Winkler Prins

Anthony Winkler Prins (1870)

Gepubliceerd op 10-08-2018

Pamir

betekenis & definitie

Pamir is bij de Turken en Tartaren de naam eener onbewoonde wildernis, meer bepaald die der woeste hoogvlakten van MiddenAzië, welke zich tusschen den Hindoekoesj en het Thiansjangebergte uitstrekken. Zij vormen eene reeks van breede, zacht golvende, grazige dalen op eene aanmerkelijk opgestuwde vlakte, die in het midden doorsneden wordt van eene bergketen ter hoogte van 4- of 5000 Ned. el. De dalbodem daalt nergens lager dan tot 3000 Ned. el boven den zeespiegel. Het gras dient den Kirghizen tot voedsel voor hun vee.

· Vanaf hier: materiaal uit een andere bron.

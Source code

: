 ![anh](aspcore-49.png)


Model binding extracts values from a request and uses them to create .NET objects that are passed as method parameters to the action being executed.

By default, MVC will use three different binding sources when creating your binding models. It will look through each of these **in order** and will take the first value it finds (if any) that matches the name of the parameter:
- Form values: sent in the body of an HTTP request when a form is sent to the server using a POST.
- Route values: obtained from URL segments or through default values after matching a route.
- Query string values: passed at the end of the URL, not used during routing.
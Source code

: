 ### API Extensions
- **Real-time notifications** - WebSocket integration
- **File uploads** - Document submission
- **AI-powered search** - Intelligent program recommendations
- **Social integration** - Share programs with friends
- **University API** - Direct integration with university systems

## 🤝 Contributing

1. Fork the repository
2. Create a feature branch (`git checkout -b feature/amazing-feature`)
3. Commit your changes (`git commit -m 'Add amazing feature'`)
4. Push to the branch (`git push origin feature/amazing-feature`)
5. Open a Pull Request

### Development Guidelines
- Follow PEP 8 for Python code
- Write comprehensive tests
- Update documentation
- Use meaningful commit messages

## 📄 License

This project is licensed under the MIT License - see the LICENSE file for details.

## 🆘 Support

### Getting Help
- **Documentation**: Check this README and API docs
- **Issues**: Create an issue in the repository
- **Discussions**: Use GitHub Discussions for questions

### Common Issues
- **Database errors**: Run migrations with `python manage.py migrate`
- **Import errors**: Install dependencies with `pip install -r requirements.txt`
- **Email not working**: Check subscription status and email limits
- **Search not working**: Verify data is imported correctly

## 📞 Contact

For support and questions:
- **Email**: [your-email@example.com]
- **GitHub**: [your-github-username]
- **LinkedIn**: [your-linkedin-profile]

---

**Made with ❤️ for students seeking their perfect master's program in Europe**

Over eene lengte van 200 Ned. mijl gaan vandaar onderscheidene hoogdalen uit met dieper afdalenden en beter besproeiden bodem. Aan den oostelijken zoom dezer wildernis verheft zich eene grootsche bergketen met besneeuwde toppen, op de kaarten met den naam van Bolorketen aangeduid. Eén harer toppen, de Tagharma, verheft zich ter hoogte van 7770 Ned. el. De Ghez of Jamoeniar, in het Kara-koelmeer ontspringend, heeft door die keten heen een weg gebaand. Vroeger behoorden deze hoogvlakten tot de onbekende gewesten der aarde, maar in 1869, 1873 en 1874 werden zij door Europeanen bezocht. Uit het noorden trokken de Russen derwaarts, eerst Fedtsjenko in 1871, en daarna in 1875—1876 eene kolonne onder generaal Skobolew met het oogmerk om de Kirghizen te tuchtigen.